Es ist unmöglich zu beschreiben, was an diesem Ort vor sich ging – Hysterie und Terror, Weinen und Verzweiflung, Betteln von Müttern um Gnade für ihre Kinder. Viele verloren das Bewusstsein.

An diesem Ort wurde ich für immer von meiner Mama und meiner Schwester getrennt. Sie wurden in Vergasungswagen2 weggebracht, und ich wurde am Kragen gepackt und in die Reihe gesteckt, wo die Männer, Jugendlichen und die Alten standen, die noch gehen konnten. Sie stellten Gruppen von 100 bis 150 Leuten zusammen und führten sie kolonnenweise, zu Fuß, unter Bewachung von Soldaten nach Babyn Jar zur Erschießung.
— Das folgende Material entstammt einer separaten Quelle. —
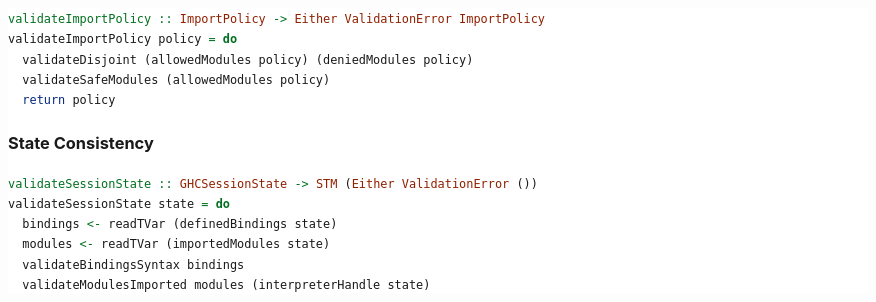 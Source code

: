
 ```haskell
validateImportPolicy :: ImportPolicy -> Either ValidationError ImportPolicy
validateImportPolicy policy = do
  validateDisjoint (allowedModules policy) (deniedModules policy)
  validateSafeModules (allowedModules policy)
  return policy
```

### State Consistency

```haskell
validateSessionState :: GHCSessionState -> STM (Either ValidationError ())
validateSessionState state = do
  bindings <- readTVar (definedBindings state)
  modules <- readTVar (importedModules state)
  validateBindingsSyntax bindings
  validateModulesImported modules (interpreterHandle state)
```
Von den ersten Schritten unseres Weges an begann ich nach irgendeiner Möglichkeit zu suchen, um aus der Kolonne zu flüchten. Aber wie und auf welche Weise? Die Kolonne wurde von bewaffneten Hitlermännern geführt und als es nur noch 250 oder 300 Meter bis Babyn Jar waren (man konnte schon Schreie und Schüsse hören), sprang ich unauffällig aus der Kolonne in den Straßengraben, kroch in ein Wasserabflussrohr unter der Straße und saß dort bis zum Einbruch der Dunkelheit. Als die Kolonnen nicht mehr so häufig vorbeikamen, kletterte ich auf der anderen Straßenseite heraus und ging über den alten Friedhof und durch die Gemüsegärten zum Stadtrand. In der Nacht schlug ich mich dann zu uns nach Hause durch. Eine ganze Woche lang saß ich in der Wohnung ohne hinauszugehen, und erst als ich hörte, dass jemand von außen versuchte, die Tür zu öffnen, ließ ich mich vom Balkon der ersten Etage an der Regenrinne herunter und lief weg."

Zum vollständigen Bericht von Ruwim Schtein geht es hier (S. 17-26).

1) Der Vorlage folgend werden die Ortsbezeichnungen hier aus dem Russischen und nicht aus dem Ukrainischen transkribiert.
2) Vergasungswagen – im NS-Jargon: Gaswagen – wurden wissenschaftlichen Untersuchungen zufolge zum Zeitpunkt der Massenexekution in Babyn Jar noch nicht eingesetzt.